* _Problem statement_: As soon as the line containing "7 --- Report" appears in the material below, start returning lines exactly, and end with the line containing "to include the".

* _Records provided_:
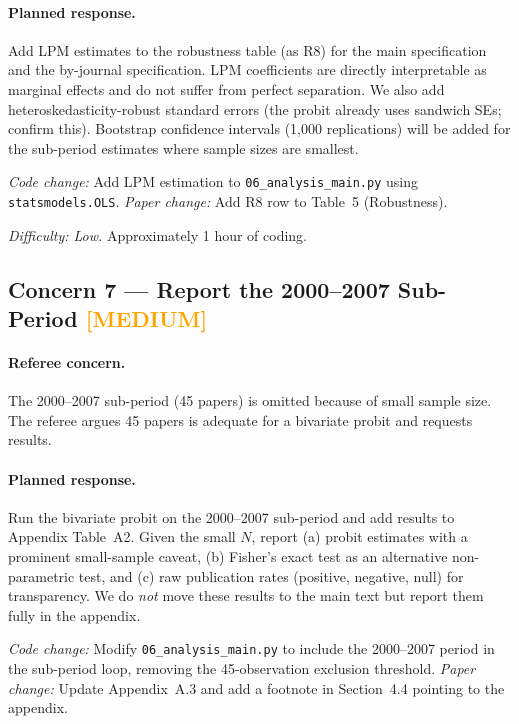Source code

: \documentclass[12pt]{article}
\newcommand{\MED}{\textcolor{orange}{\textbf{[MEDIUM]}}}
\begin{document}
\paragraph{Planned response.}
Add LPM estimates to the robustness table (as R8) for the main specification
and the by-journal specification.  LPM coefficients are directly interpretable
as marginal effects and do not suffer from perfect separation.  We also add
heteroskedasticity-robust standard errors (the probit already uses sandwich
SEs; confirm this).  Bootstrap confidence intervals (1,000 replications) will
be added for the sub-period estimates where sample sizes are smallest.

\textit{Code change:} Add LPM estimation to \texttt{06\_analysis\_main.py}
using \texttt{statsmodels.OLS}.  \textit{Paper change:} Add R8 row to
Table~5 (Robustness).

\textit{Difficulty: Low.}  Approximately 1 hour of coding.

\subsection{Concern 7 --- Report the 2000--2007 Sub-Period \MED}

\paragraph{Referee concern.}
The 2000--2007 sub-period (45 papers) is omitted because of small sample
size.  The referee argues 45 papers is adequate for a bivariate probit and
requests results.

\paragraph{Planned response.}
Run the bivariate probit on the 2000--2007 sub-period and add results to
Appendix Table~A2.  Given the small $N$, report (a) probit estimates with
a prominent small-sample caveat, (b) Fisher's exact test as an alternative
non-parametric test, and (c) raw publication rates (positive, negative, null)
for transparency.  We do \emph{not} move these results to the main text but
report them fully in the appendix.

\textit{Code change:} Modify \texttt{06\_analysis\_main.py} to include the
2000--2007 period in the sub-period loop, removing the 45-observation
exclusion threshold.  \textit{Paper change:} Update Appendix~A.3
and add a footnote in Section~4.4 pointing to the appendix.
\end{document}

---

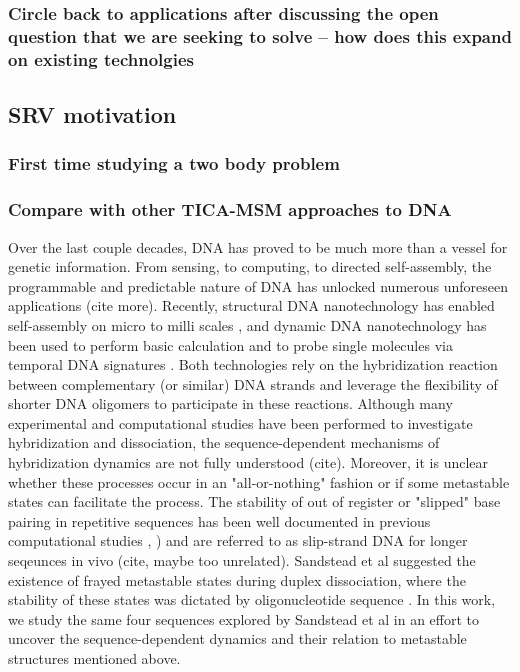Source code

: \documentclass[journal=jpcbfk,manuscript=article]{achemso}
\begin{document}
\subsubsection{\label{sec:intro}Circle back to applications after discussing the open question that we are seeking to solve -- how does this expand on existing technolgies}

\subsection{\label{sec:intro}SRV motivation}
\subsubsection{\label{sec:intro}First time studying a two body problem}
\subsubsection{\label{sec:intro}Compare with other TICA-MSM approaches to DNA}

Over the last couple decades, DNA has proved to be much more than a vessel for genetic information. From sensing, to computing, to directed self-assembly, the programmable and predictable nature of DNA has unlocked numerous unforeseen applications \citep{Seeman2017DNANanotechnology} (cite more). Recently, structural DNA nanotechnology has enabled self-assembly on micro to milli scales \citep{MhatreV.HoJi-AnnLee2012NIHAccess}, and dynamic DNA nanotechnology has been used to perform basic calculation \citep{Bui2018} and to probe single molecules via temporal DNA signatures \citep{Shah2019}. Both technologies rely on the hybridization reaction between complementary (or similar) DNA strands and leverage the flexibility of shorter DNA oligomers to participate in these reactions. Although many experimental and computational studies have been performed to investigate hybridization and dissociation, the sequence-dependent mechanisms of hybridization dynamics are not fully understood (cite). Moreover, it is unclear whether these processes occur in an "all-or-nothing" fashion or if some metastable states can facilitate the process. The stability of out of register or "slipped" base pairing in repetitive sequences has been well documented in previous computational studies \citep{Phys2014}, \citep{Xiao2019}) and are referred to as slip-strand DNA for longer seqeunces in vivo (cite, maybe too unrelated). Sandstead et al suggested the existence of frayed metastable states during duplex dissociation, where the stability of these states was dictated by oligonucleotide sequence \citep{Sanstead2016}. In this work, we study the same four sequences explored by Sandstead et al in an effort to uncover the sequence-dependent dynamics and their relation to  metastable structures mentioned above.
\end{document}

* _Answer for the task_:
\subsection{Concern 7 --- Report the 2000--2007 Sub-Period \MED}

\paragraph{Referee concern.}
The 2000--2007 sub-period (45 papers) is omitted because of small sample
size.  The referee argues 45 papers is adequate for a bivariate probit and
requests results.

\paragraph{Planned response.}
Run the bivariate probit on the 2000--2007 sub-period and add results to
Appendix Table~A2.  Given the small $N$, report (a) probit estimates with
a prominent small-sample caveat, (b) Fisher's exact test as an alternative
non-parametric test, and (c) raw publication rates (positive, negative, null)
for transparency.  We do \emph{not} move these results to the main text but
report them fully in the appendix.

\textit{Code change:} Modify \texttt{06\_analysis\_main.py} to include the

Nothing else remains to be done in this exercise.